## WORK INSTRUCTION:
Read the data, and whenever a line holds the word "link", report that line.

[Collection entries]
******************************

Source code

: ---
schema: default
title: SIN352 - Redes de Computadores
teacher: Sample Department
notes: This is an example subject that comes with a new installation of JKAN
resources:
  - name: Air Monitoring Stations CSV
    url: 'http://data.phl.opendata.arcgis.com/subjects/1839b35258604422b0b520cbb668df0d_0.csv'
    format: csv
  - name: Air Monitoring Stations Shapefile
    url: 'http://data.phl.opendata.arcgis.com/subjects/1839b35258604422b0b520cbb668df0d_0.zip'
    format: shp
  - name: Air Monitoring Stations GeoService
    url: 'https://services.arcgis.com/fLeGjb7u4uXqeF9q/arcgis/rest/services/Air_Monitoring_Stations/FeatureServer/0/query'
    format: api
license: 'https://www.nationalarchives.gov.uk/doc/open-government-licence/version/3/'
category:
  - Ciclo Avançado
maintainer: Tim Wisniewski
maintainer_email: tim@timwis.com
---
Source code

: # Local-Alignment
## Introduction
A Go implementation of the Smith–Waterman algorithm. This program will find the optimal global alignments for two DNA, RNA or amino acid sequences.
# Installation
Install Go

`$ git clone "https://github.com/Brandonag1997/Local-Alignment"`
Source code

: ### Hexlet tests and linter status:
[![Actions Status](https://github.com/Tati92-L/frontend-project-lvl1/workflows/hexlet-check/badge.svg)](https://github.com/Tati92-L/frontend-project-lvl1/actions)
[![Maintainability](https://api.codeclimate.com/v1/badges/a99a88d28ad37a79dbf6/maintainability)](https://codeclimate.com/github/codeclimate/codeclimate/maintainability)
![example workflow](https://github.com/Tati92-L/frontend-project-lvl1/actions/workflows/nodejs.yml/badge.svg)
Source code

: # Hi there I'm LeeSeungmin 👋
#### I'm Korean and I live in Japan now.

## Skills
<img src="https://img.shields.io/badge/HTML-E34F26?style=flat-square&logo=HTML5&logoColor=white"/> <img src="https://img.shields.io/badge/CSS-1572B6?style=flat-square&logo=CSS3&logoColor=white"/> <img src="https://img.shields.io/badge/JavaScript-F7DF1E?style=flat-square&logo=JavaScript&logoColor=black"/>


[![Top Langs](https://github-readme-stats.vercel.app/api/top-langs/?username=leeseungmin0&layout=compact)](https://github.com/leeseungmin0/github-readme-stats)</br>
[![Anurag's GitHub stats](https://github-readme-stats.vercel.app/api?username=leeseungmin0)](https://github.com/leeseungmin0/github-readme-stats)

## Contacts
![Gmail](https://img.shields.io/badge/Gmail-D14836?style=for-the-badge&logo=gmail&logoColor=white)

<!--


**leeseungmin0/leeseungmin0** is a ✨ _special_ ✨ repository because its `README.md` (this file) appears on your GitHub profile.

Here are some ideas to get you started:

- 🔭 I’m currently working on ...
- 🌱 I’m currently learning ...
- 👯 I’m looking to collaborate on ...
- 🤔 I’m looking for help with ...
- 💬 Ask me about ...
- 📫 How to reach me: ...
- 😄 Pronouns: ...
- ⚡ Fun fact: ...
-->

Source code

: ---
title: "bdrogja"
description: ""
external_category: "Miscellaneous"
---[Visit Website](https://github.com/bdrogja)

******************************

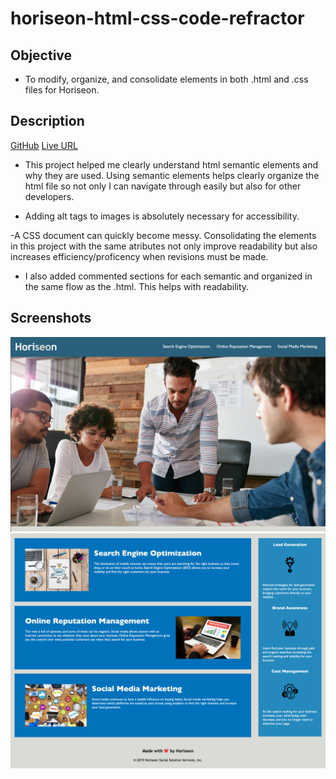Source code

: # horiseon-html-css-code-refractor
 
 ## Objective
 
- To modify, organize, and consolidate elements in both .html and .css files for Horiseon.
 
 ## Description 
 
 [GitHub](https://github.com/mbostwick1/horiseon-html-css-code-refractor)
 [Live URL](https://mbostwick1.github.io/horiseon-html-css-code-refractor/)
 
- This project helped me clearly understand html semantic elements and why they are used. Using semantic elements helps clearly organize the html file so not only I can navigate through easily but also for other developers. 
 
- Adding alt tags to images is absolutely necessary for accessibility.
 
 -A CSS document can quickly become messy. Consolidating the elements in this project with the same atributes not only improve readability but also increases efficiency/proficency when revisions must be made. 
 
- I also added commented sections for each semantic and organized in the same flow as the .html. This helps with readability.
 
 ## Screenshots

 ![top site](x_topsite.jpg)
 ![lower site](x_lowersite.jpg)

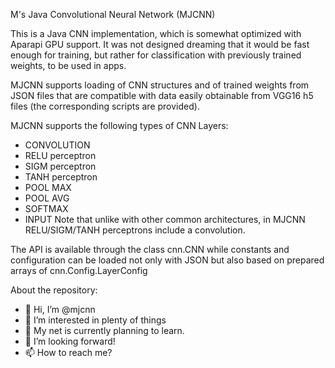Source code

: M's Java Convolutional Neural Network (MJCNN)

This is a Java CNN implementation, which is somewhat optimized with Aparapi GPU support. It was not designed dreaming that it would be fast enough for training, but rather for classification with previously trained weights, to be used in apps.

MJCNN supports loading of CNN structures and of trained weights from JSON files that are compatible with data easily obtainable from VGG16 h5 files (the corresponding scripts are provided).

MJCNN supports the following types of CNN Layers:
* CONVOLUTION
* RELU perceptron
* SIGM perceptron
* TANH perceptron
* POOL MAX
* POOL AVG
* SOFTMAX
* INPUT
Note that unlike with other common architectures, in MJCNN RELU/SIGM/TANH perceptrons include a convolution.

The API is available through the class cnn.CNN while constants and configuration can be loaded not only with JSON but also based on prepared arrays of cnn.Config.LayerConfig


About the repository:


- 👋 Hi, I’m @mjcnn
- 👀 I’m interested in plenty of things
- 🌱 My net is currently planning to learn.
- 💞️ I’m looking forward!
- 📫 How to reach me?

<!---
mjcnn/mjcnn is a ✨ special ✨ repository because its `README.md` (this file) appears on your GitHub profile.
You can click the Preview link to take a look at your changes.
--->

******************************

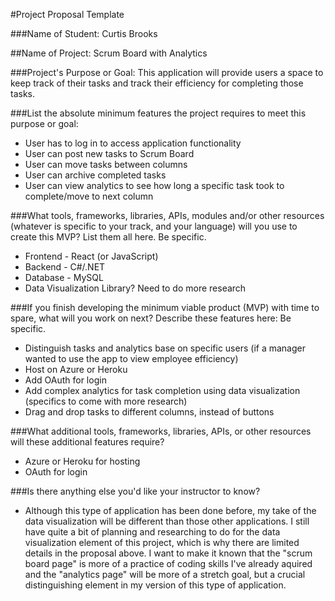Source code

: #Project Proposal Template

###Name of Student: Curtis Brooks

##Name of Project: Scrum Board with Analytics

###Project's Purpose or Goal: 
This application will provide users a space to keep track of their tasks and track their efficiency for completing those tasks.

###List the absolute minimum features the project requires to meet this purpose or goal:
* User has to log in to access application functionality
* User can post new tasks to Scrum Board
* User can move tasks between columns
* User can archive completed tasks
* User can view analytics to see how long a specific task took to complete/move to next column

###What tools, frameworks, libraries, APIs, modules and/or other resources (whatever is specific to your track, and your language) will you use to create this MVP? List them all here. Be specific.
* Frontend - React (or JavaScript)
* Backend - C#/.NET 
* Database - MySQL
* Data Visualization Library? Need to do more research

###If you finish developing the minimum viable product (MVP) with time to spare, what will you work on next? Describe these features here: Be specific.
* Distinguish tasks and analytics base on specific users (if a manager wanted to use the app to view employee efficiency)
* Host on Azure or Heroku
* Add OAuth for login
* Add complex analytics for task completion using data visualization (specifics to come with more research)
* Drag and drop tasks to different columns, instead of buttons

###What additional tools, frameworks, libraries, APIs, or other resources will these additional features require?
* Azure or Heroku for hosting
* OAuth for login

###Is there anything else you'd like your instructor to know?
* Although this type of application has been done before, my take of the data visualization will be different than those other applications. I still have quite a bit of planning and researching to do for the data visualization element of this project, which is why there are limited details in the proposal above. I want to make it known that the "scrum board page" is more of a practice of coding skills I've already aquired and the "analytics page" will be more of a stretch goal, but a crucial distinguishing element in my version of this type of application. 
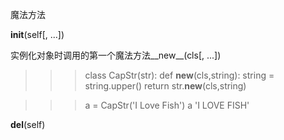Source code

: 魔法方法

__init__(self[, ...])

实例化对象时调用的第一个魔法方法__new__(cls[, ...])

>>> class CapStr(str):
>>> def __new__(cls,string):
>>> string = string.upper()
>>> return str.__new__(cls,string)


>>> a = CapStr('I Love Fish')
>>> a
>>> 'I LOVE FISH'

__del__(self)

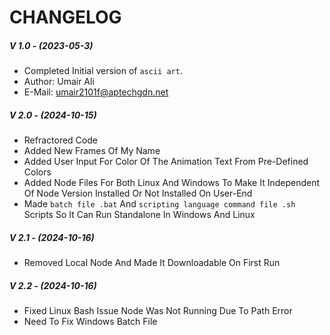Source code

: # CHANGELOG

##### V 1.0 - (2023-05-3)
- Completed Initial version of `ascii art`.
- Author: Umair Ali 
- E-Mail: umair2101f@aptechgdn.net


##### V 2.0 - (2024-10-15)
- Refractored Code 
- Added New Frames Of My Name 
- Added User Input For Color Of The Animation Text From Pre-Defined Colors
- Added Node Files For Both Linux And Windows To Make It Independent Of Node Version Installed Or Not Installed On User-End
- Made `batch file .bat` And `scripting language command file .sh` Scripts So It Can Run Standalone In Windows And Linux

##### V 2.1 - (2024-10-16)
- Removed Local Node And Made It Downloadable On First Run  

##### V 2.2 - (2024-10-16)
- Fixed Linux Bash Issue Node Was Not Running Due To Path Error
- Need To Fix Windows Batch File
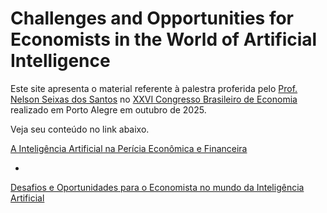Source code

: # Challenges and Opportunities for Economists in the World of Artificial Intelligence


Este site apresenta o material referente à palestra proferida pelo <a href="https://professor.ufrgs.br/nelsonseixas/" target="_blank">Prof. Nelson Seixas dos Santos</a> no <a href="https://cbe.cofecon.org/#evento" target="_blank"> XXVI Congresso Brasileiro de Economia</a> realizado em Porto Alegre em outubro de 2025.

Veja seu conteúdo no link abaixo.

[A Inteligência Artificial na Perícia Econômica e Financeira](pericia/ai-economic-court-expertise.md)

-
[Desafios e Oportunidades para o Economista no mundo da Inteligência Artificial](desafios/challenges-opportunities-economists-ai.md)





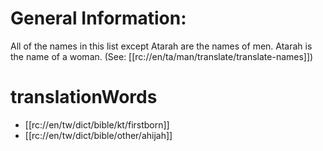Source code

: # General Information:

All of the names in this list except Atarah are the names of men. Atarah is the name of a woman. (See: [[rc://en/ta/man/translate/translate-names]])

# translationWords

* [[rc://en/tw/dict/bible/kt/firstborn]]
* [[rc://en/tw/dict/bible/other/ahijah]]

******************************

## SOLUTION TO THE PROBLEM:
You can click the Preview link to take a look at your changes.
Veja seu conteúdo no link abaixo.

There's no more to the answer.